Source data
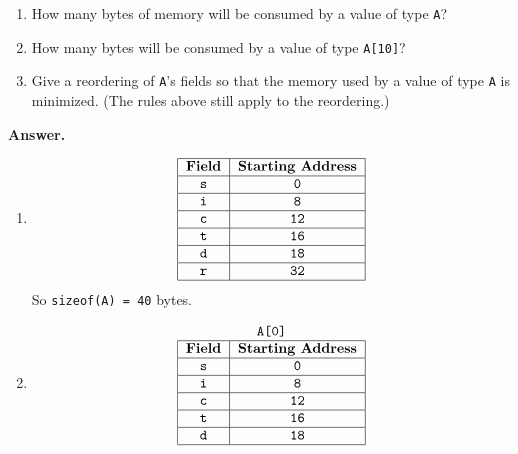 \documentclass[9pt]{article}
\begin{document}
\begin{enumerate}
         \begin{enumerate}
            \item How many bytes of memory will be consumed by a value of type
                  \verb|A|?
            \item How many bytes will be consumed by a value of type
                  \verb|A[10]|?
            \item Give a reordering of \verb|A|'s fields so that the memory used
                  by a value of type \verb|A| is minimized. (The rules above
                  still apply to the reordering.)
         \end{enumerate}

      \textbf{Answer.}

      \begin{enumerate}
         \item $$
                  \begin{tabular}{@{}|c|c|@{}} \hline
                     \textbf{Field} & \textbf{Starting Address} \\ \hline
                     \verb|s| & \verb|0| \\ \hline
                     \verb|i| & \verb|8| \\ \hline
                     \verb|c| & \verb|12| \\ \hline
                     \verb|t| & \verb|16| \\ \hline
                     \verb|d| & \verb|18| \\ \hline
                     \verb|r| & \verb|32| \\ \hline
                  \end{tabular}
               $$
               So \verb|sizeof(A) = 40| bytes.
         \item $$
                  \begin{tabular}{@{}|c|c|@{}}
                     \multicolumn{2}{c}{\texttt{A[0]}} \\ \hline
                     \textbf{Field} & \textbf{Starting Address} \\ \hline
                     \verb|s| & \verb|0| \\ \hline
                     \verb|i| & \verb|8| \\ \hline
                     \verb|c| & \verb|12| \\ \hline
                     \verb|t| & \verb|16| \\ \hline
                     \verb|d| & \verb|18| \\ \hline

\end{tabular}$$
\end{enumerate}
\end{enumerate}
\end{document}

...

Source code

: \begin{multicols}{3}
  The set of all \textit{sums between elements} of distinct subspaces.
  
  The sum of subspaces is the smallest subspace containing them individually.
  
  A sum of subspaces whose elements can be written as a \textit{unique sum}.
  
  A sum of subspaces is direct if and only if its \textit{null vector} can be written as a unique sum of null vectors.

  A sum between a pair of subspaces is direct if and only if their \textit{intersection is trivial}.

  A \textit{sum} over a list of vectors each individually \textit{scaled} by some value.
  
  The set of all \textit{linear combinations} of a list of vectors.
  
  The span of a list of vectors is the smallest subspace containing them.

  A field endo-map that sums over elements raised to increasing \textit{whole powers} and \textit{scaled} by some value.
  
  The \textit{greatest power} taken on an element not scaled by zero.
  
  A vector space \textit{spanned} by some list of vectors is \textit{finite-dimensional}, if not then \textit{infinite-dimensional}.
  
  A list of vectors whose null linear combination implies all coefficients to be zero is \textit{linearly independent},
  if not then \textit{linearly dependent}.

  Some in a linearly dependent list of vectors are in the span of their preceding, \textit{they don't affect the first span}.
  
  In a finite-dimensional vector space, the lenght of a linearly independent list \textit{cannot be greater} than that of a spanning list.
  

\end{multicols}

What the task requires
The answer must be all the lines above that hold the word "memory".

Reply to the task
            \item How many bytes of memory will be consumed by a value of type
            \item Give a reordering of \verb|A|'s fields so that the memory used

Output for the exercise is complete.